- [Activity] Starting at the line that holds "## Performance Benefits" and stopping at the line that holds "### After Optimization", restate the records below word for word, with both of those lines included.

(Collected data entries)
________________________

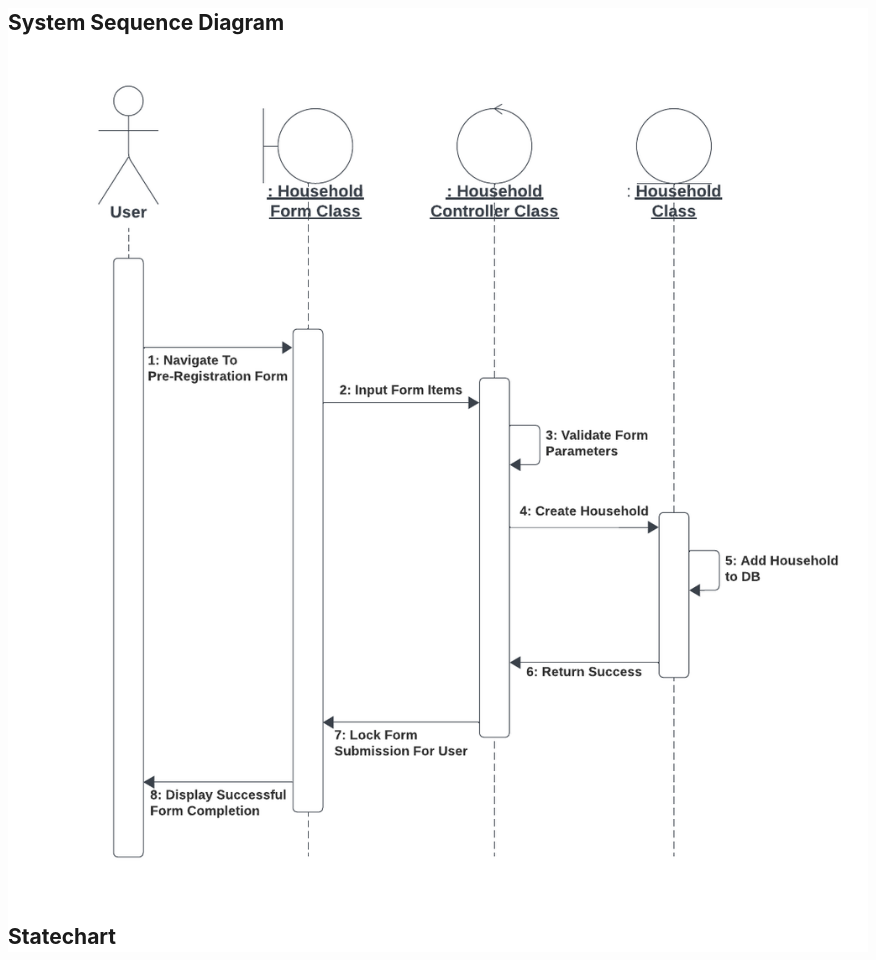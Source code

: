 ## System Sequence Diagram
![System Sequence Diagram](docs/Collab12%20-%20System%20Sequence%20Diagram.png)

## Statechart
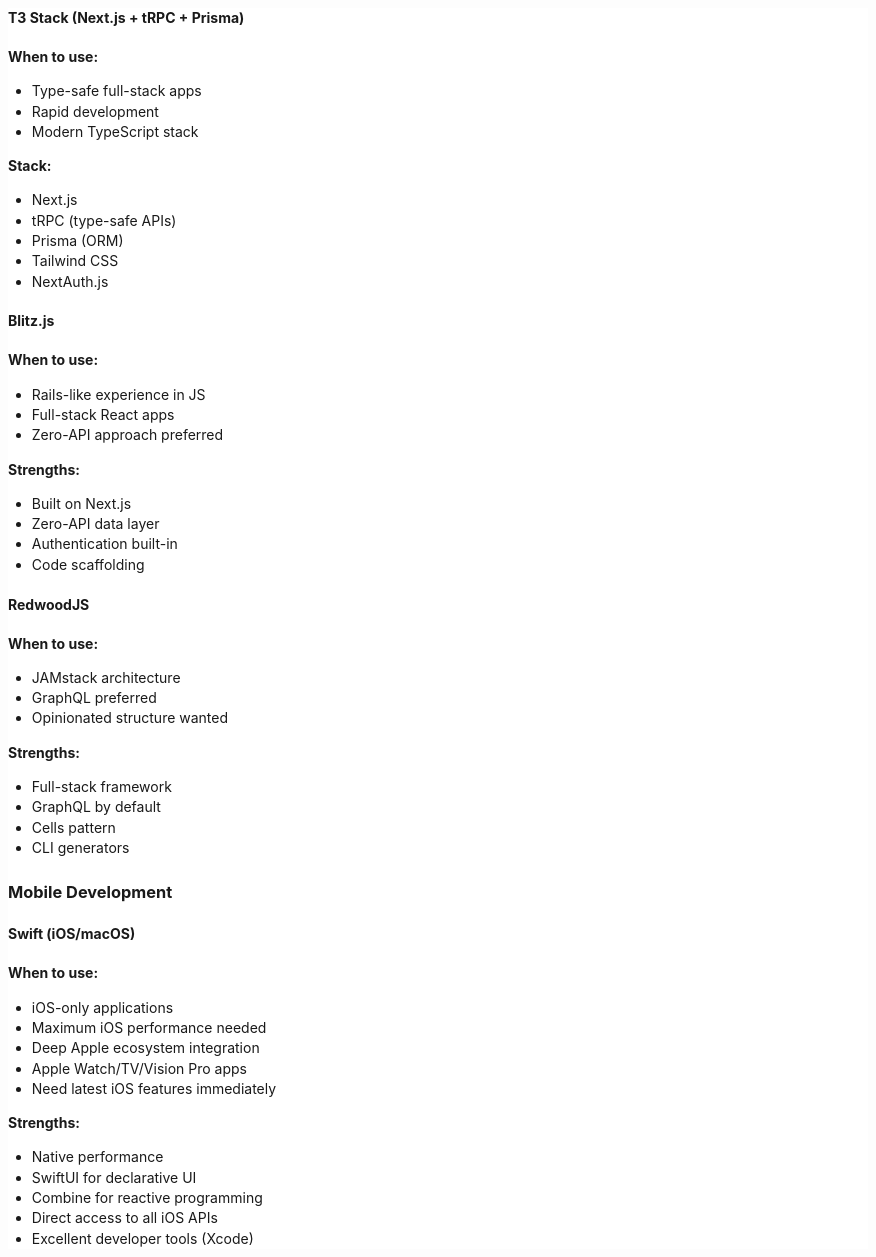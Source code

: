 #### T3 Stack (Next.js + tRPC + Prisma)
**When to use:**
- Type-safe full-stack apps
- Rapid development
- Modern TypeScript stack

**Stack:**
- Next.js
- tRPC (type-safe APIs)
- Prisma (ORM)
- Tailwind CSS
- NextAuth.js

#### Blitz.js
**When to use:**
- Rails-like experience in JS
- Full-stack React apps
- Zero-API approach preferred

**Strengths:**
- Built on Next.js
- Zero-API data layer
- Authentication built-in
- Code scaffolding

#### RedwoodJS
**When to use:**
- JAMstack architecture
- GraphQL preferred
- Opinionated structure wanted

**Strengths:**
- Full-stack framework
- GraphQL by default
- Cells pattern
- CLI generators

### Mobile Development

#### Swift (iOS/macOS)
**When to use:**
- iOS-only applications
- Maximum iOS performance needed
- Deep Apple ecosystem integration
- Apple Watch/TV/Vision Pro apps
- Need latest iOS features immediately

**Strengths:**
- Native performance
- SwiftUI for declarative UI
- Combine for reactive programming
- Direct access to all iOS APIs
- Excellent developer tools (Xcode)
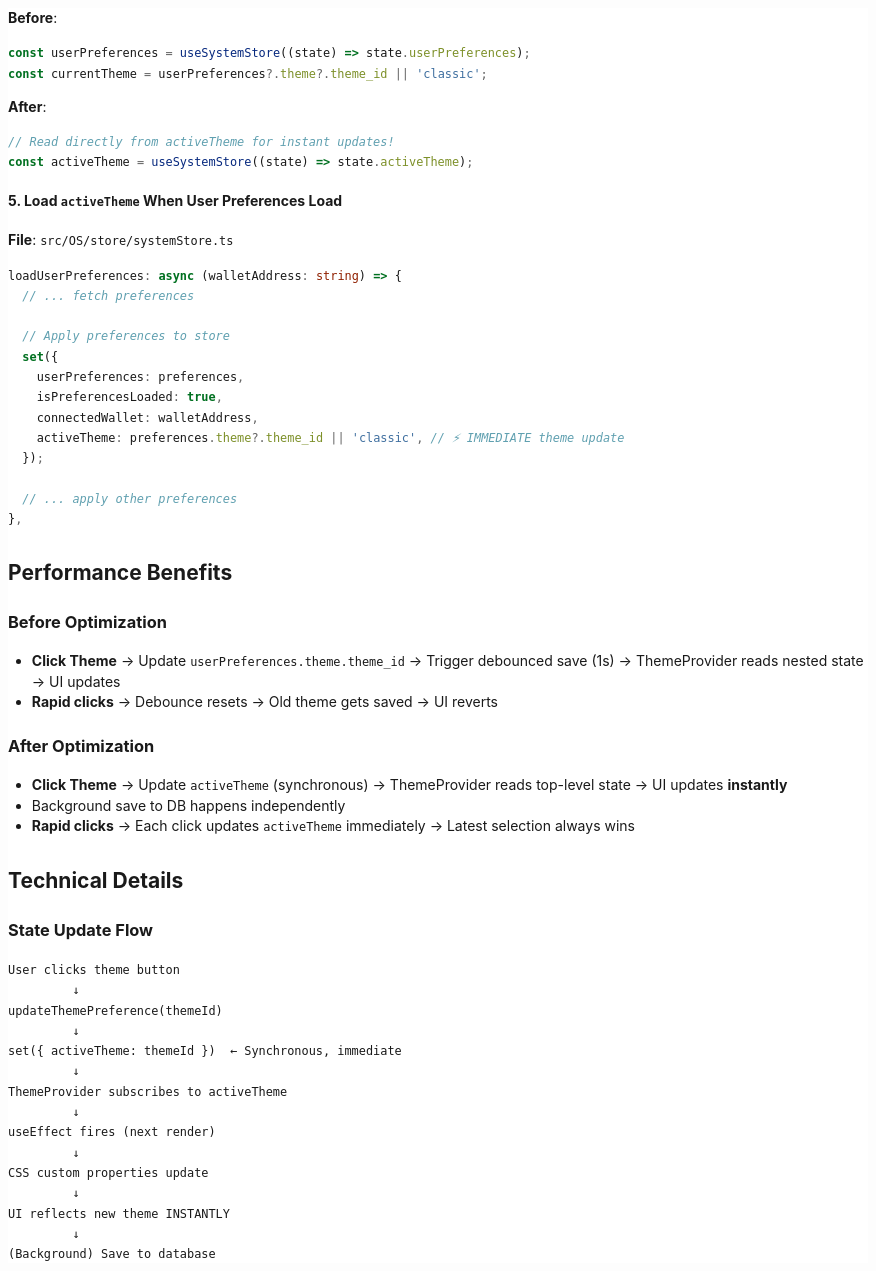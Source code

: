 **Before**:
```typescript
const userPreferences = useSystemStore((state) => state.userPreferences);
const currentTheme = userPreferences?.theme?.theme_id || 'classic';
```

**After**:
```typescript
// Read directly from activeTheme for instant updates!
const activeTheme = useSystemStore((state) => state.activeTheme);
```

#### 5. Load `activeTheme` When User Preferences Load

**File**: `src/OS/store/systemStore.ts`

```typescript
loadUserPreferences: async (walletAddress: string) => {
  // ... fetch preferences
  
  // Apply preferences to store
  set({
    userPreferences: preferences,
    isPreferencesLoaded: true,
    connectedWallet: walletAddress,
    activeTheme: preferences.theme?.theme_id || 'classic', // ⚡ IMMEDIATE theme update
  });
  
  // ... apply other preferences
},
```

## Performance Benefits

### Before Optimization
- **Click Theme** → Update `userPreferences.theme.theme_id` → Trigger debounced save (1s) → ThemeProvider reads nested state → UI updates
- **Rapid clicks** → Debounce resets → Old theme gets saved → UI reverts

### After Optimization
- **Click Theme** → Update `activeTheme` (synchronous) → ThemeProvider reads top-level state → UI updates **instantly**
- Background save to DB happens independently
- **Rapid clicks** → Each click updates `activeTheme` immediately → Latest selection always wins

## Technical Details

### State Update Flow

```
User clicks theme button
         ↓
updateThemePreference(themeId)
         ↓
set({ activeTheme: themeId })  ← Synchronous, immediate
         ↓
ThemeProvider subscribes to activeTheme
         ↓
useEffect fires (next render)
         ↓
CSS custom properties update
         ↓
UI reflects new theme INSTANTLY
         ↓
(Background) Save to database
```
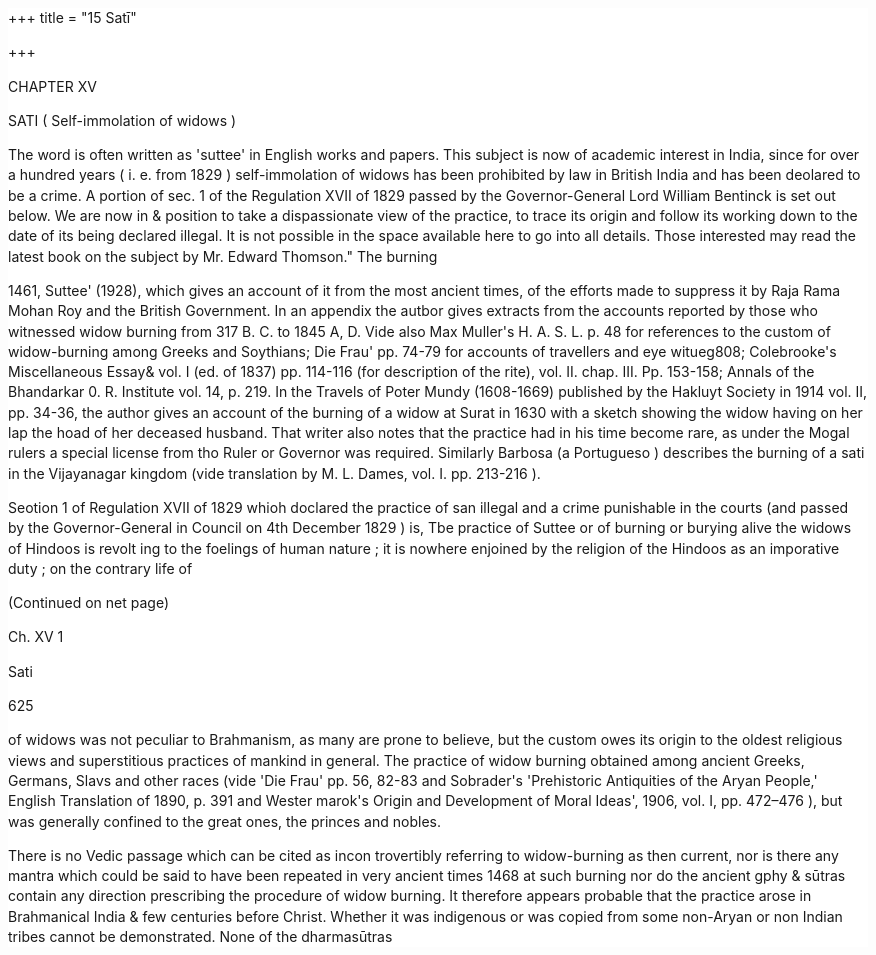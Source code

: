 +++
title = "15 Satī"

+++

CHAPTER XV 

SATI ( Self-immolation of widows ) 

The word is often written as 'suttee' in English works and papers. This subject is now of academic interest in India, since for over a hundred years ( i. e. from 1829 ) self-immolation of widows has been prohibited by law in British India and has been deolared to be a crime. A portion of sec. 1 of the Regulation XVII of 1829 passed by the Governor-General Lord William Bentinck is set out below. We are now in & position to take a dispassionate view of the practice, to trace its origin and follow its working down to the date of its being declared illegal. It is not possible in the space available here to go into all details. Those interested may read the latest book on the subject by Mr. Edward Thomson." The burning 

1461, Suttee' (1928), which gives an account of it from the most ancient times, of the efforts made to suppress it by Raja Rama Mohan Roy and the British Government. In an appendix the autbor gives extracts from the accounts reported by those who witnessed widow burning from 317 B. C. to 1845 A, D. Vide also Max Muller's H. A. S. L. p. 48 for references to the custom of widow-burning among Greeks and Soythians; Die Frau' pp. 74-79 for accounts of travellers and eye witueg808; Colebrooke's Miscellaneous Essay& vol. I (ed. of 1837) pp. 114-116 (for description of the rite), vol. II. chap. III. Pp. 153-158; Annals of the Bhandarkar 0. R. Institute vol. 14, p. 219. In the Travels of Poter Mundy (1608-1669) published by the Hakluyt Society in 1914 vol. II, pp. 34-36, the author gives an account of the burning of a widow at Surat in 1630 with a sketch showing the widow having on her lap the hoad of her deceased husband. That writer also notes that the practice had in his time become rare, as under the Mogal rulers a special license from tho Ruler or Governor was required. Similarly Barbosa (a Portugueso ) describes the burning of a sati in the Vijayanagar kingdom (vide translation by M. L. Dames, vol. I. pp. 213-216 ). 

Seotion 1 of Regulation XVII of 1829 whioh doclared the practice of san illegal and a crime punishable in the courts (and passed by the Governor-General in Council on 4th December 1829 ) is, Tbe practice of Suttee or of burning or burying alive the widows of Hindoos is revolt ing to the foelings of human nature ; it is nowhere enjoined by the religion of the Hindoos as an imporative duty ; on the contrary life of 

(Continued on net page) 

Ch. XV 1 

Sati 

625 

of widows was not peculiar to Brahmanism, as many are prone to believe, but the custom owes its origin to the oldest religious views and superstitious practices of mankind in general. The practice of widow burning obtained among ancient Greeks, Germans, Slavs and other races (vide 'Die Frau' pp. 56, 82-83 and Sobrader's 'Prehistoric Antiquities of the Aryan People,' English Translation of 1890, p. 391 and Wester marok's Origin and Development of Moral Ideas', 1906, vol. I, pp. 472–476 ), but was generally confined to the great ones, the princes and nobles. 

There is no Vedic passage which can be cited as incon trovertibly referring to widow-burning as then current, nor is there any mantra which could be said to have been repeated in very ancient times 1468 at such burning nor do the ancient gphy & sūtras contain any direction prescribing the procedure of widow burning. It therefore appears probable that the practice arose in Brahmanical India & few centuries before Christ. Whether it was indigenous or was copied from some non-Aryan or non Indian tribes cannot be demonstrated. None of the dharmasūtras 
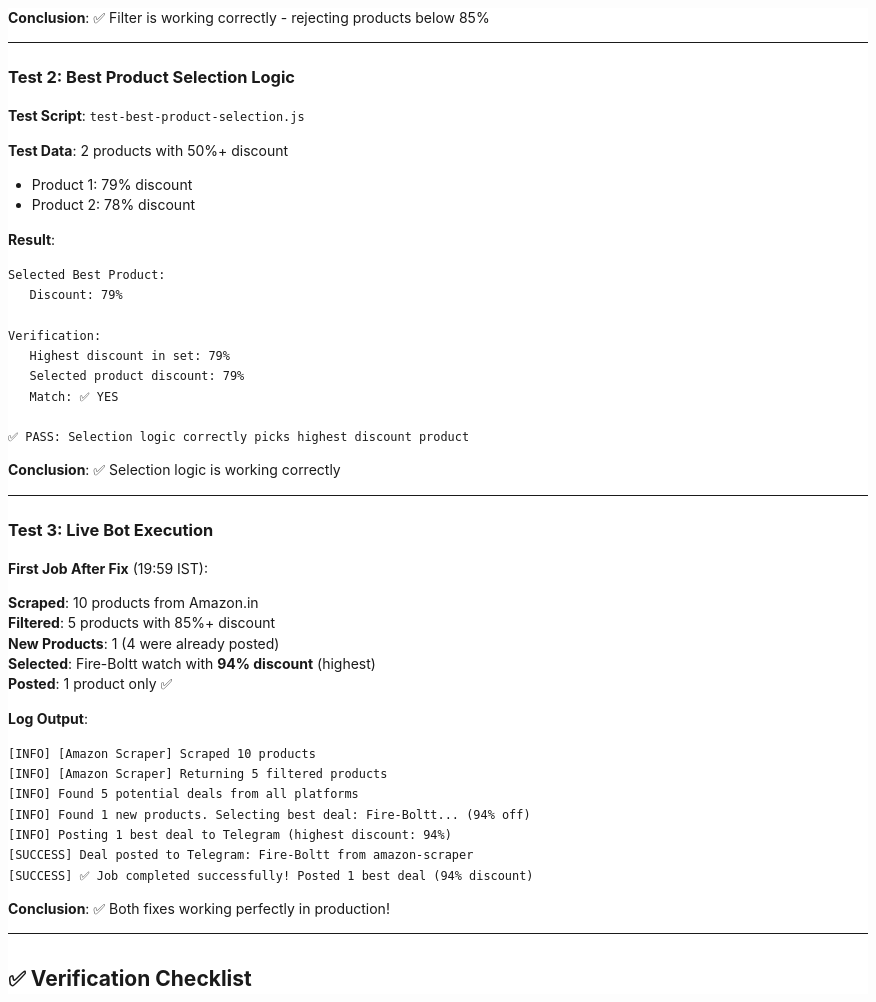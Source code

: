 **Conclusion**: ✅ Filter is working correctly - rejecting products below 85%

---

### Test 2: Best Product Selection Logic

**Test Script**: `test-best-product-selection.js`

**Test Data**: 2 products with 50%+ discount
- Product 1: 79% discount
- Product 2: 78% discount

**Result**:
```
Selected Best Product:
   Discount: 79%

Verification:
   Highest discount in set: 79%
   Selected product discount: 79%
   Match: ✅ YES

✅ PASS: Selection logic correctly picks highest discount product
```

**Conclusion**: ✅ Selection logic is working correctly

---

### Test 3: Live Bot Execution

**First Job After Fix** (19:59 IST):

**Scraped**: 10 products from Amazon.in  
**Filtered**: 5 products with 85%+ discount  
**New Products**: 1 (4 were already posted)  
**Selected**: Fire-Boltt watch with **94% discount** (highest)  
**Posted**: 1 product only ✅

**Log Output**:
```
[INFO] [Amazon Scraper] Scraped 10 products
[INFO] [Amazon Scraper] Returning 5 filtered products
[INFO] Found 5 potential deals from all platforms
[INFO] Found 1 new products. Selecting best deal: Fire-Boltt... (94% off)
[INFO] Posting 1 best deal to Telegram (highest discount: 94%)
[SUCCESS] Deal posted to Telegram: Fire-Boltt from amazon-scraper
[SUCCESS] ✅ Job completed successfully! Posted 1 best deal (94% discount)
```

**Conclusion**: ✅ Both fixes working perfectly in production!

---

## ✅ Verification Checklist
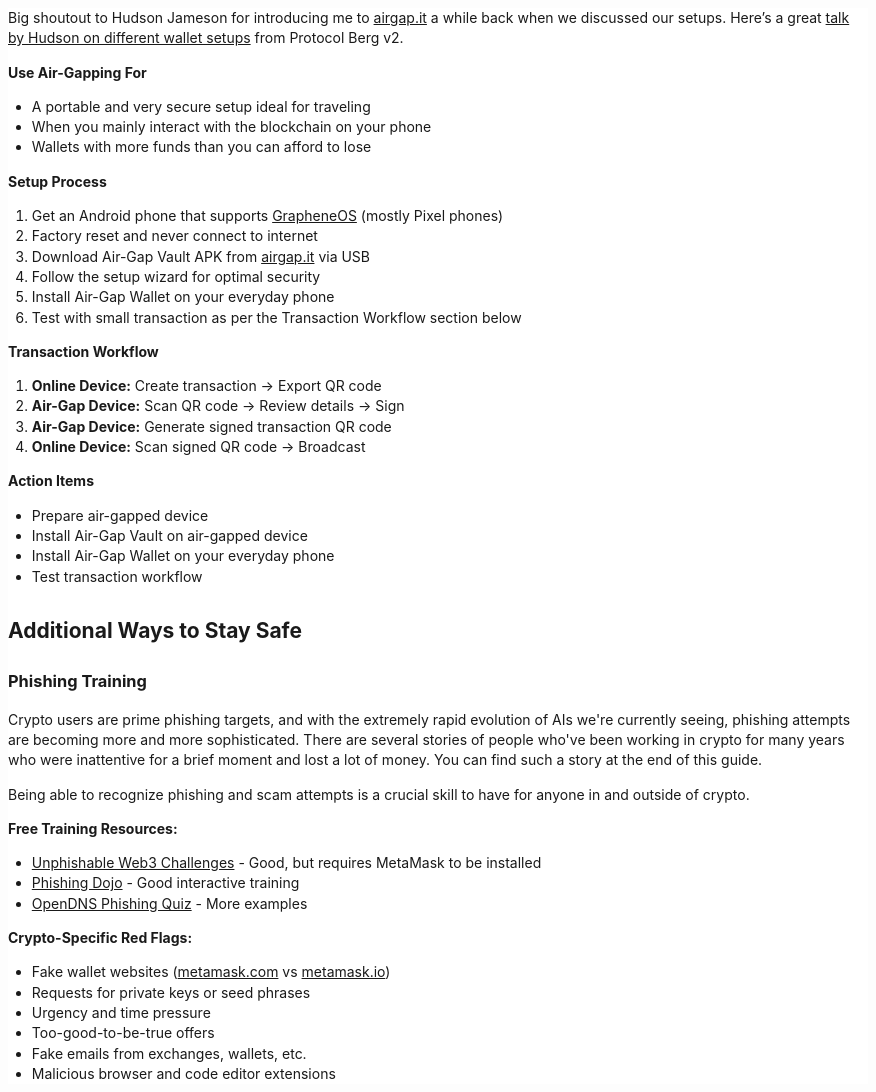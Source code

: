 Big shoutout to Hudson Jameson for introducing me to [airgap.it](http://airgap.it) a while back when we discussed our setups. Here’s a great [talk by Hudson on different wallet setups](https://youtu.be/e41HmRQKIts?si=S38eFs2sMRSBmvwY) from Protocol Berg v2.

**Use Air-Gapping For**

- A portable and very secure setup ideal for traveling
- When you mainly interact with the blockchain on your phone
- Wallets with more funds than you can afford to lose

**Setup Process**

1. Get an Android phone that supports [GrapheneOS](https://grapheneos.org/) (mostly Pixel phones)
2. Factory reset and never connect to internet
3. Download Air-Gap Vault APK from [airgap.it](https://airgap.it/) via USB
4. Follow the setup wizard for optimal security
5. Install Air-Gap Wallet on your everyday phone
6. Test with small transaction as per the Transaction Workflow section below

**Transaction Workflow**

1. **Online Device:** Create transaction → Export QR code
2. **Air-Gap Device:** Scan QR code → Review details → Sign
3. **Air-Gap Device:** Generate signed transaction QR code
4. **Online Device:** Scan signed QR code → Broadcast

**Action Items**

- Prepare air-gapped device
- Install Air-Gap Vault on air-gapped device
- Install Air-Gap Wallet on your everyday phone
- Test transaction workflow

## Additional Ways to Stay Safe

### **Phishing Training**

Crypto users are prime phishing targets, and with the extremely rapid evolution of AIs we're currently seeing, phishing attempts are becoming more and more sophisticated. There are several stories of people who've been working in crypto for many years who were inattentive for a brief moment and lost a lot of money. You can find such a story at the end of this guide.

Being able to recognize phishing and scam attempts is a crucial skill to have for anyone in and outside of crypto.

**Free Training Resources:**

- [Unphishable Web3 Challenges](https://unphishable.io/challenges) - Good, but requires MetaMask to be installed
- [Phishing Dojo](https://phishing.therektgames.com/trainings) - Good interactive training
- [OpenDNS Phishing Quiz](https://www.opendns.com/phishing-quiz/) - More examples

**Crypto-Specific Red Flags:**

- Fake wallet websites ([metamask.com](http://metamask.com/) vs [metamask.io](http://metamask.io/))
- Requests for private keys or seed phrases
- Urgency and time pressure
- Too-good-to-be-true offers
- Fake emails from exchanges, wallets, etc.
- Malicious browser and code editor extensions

________________________

- [Result]
## Performance Benefits

### Before Optimization
- **Click Theme** → Update `userPreferences.theme.theme_id` → Trigger debounced save (1s) → ThemeProvider reads nested state → UI updates
- **Rapid clicks** → Debounce resets → Old theme gets saved → UI reverts

### After Optimization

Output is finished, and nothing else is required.